A double quoted string literal can contain single quotes without any issue (e.g. 'he said "hello"') and likewise, a single quoted string can contain double quotes"hello, 'he said'". A string literal can span multiple lines, but there must be a backslash at the end of each line to escape the newline. String literals inside triple quotes, """ , can span multiple lines of text.

Python strings are “immutable” which means they cannot be changed after they are created. Since strings can’t be changed, we construct new strings as we go to represent computed values. For example, the expression ("hello" + "there") takes in the 2 strings hello and there and builds a new string hellothere.

Strings come with some built in functions. Characters in a string can be accessed using the standard [ ] syntax, and like Java and C++, Python uses zero-based indexing, so if str is hello, str[1] is e. If the index is out of bounds for the string, Python raises an error. The handy “slice” syntax (below) also works to extract any substring from a string. The len(string) function returns the length of a string. The [ ] syntax and the len() function actually work on any sequence type — strings, lists, etc.. Python tries to make its operations work consistently across different types.

The + operator can concatenate two strings. Notice in the code below that variables are not pre-declared — just assign to them and go.

a = "Bioinformatics"
print ("The value of a is \t",a)
  • A string is stored in the variable ‘a’ and called when the statement is being printed.

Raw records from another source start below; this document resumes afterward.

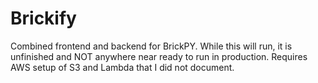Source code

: # Brickify
Combined frontend and backend for BrickPY. While this will run, it is unfinished and NOT anywhere near ready to run in production. Requires AWS setup of S3 and Lambda that I did not document. 
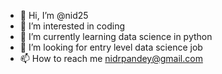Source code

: - 👋 Hi, I’m @nid25
- 👀 I’m interested in coding
- 🌱 I’m currently learning data science in python
- 💞️ I’m looking for entry level data science job
- 📫 How to reach me nidrpandey@gmail.com

<!---
nid25/nid25 is a ✨ special ✨ repository because its `README.md` (this file) appears on your GitHub profile.
You can click the Preview link to take a look at your changes.
--->
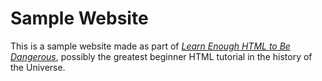 # Sample Website

This is a sample website made as part of [*Learn Enough HTML to Be Dangerous*](https://www.learnenough.com/html-tutorial), possibly the greatest beginner HTML tutorial in the history of the Universe.
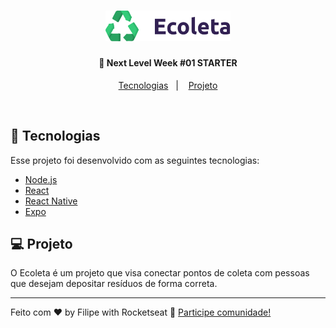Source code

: <h1 align="center">
    <img alt="Ecoleta" title="#delicinha" src="gitimages/logo.svg" width="200px" />
</h1>

<h4 align="center">
  🚀 Next Level Week #01 STARTER
</h4>


<p align="center">
  <a href="#rocket-tecnologias">Tecnologias</a>&nbsp;&nbsp;&nbsp;|&nbsp;&nbsp;&nbsp;
  <a href="#-projeto">Projeto</a>
</p>

<br>

## :rocket: Tecnologias

Esse projeto foi desenvolvido com as seguintes tecnologias:

- [Node.js](https://nodejs.org/en/)
- [React](https://reactjs.org)
- [React Native](https://facebook.github.io/react-native/)
- [Expo](https://expo.io/)

## 💻 Projeto

O Ecoleta é um projeto que visa conectar pontos de coleta com pessoas que desejam depositar resíduos de forma correta.

---

Feito com ♥ by Filipe with Rocketseat :wave: [Participe comunidade!](https://discordapp.com/invite/gCRAFhc)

Including the variable name after comma following the print statement, calls the particular string.

s="Bioinformatics is not too difficult to learn"
# String functions as char arrays
x = s[0:5]
print ("The value of x is ", x)
x = s[:8]
print ("The value of x is now ",x)
  • A string is saved in the variable ‘s’. We are then specifying that x is the first 5 characters of the string ‘s’. x=s[0:5] Note that in python the numbering system begins with zero.
  • If we don’t specify the starting position of the character array, it is assumed that 0 is the starting point. x=s[:8]In this example the first 8 characters of the string are printed.

  • Some interesting operations can be done on strings using their built in functions. For example, the len function prints the length of the string. x= len(s)
x = len(s) 
print ("Try: The length of s (",s,") is ",x)

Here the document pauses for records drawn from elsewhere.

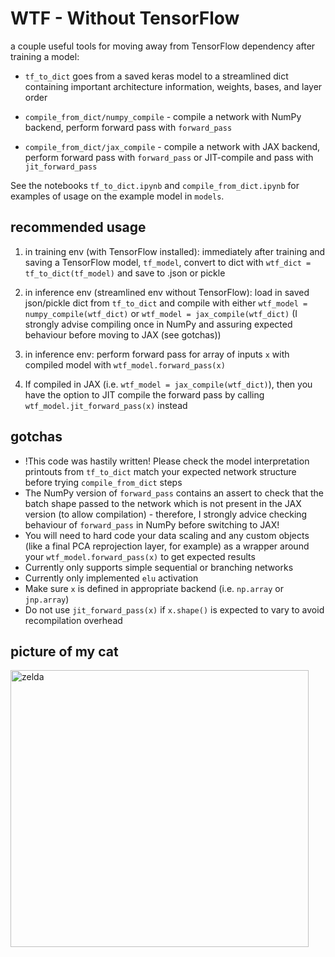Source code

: # WTF - Without TensorFlow
a couple useful tools for moving away from TensorFlow dependency after training a model:

- `tf_to_dict` goes from a saved keras model to a streamlined dict containing important architecture information, weights, bases, and layer order

- `compile_from_dict/numpy_compile` - compile a network with NumPy backend, perform forward pass with `forward_pass`

- `compile_from_dict/jax_compile` - compile a network with JAX backend, perform forward pass with `forward_pass` or JIT-compile and pass with `jit_forward_pass`

See the notebooks `tf_to_dict.ipynb` and `compile_from_dict.ipynb` for examples of usage on the example model in `models`.

## recommended usage
1) in training env (with TensorFlow installed): immediately after training and saving a TensorFlow model, `tf_model`, convert to dict with `wtf_dict = tf_to_dict(tf_model)` and save to .json or pickle

2) in inference env (streamlined env without TensorFlow): load in saved json/pickle dict from `tf_to_dict` and compile with either `wtf_model = numpy_compile(wtf_dict)` or `wtf_model = jax_compile(wtf_dict)` (I strongly advise compiling once in NumPy and assuring expected behaviour before moving to JAX (see gotchas))

3) in inference env: perform forward pass for array of inputs `x` with compiled model with `wtf_model.forward_pass(x)`

4) If compiled in JAX (i.e. `wtf_model = jax_compile(wtf_dict)`), then you have the option to JIT compile the forward pass by calling `wtf_model.jit_forward_pass(x)` instead

## gotchas
- !This code was hastily written! Please check the model interpretation printouts from `tf_to_dict` match your expected network structure before trying `compile_from_dict` steps
- The NumPy version of `forward_pass` contains an assert to check that the batch shape passed to the network which is not present in the JAX version (to allow compilation) - therefore, I strongly advice checking behaviour of `forward_pass` in NumPy before switching to JAX!
- You will need to hard code your data scaling and any custom objects (like a final PCA reprojection layer, for example) as a wrapper around your `wtf_model.forward_pass(x)` to get expected results
- Currently only supports simple sequential or branching networks
- Currently only implemented `elu` activation
- Make sure `x` is defined in appropriate backend (i.e. `np.array` or `jnp.array`)
- Do not use `jit_forward_pass(x)` if `x.shape()` is expected to vary to avoid recompilation overhead

## picture of my cat
<img width="477" height="443" alt="zelda" src="https://github.com/user-attachments/assets/23a099cd-195d-48d7-b885-8baf84c4ff5e" />
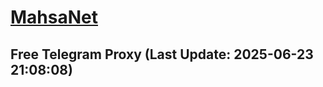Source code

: 
# [MahsaNet](https://t.me/mahsa_net)
## Free Telegram Proxy (Last Update: 2025-06-23 21:08:08)

    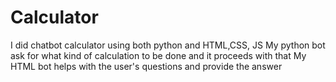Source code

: # Calculator
I did chatbot calculator using both python and HTML,CSS, JS
My python bot ask for what kind of calculation to be done and it proceeds with that
My HTML bot helps with the user's questions and provide the answer

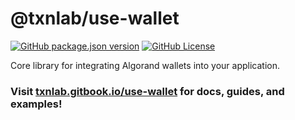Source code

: # @txnlab/use-wallet

[![GitHub package.json version](https://img.shields.io/github/package-json/v/TxnLab/use-wallet?filename=packages%2Fuse-wallet%2Fpackage.json&label=version)](https://www.npmjs.com/package/@txnlab/use-wallet?activeTab=versions)
[![GitHub License](https://img.shields.io/github/license/TxnLab/use-wallet)](https://github.com/TxnLab/use-wallet/blob/main/LICENSE.md)

Core library for integrating Algorand wallets into your application.

### Visit [txnlab.gitbook.io/use-wallet](https://txnlab.gitbook.io/use-wallet) for docs, guides, and examples!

The str()function converts values to a string form so they can be combined with other strings or we can use the,

In this example, the value for pi is converted to a string and then printed.

pi = 3.14
text = 'The value of pi is ' + pi
text = 'The value of pi is ' + str(pi) ## yes
print(text)

String Methods

Here are some of the most common string methods. A method is like a function, but it runs “on” an object. If the variable s is a string, then the code s.lower() runs the lower() method on that string object and returns the result (this idea of a method running on an object is one of the basic ideas that make up Object Oriented Programming, OOP). Here are some of the most common string methods:

Method Function
s.lower()s.upper() returns the lowercase or uppercase version of the string
s.strip() returns a string with whitespace removed from the start and end
s.isalpha()/s.isdigit()/s.isspace() tests if all the string chars are in the various character classes
s.startswith('other')s.endswith('other') tests if the string starts or ends with the given other string
s.find('other') searches for the given other string (not a regular expression) within s, and returns the first index where it begins or -1 if not found
s.replace(‘old’, ‘new')  returns a string where all occurrences of ‘old’ have been replaced by ‘new’
s.split(‘delim’) returns a list of substrings separated by the given delimiter. The delimiter is not a regular expression, it’s just text.
aaa,bbb,ccc.split(',') [‘aaa’, ‘bbb’, ‘ccc’]. As a convenient special case s.split() (with no arguments) splits on all whitespace chars.
s.join(list) opposite of split(), joins the elements in the given list together using the string as the delimiter. e.g. ‘—‘.join([‘aaa’, ‘bbb’, ‘ccc’]) -> aaa—bbb—ccc

A google search for “python str” should lead you to the official python.org string methods which lists all the str methods.

Modifiers

Some additions can change the way a string is interpreted. A “raw” string literal is prefixed by an r and passes all the chars through without special treatment of backslashes, so r'xnx' evaluates to the string xnx. A u prefix allows you to write a Unicode string literal.

raw = r'\nthis and that' 
print (raw)

Using the ‘r’ prefix allows the contents within the quotes to be read as such. In this scenario, despite having the new line code in the statement (\n), the print function will simply print \n rather than moving to a new line.

multiple quotes allows statements that span multiple lines to be printed as such.

multi = """It was the best of times. It was the worst of times.""" 
print (multi)

% Format my numbers!

The % operator takes a printf-type format string on the left (%d is int, %s is string, %f is floating point), and the matching values in a tuple on the right (a tuple is made of values separated by commas, typically grouped inside parentheses):

text = ("%d little pigs come out or I'll %s and %s and %s" %(3, 'huff', 'puff', 'blow down')) 
print(text)

The ‘%’ operators act as placeholders. The placeholders are filled in with the values specified outside of the primary set of quotations.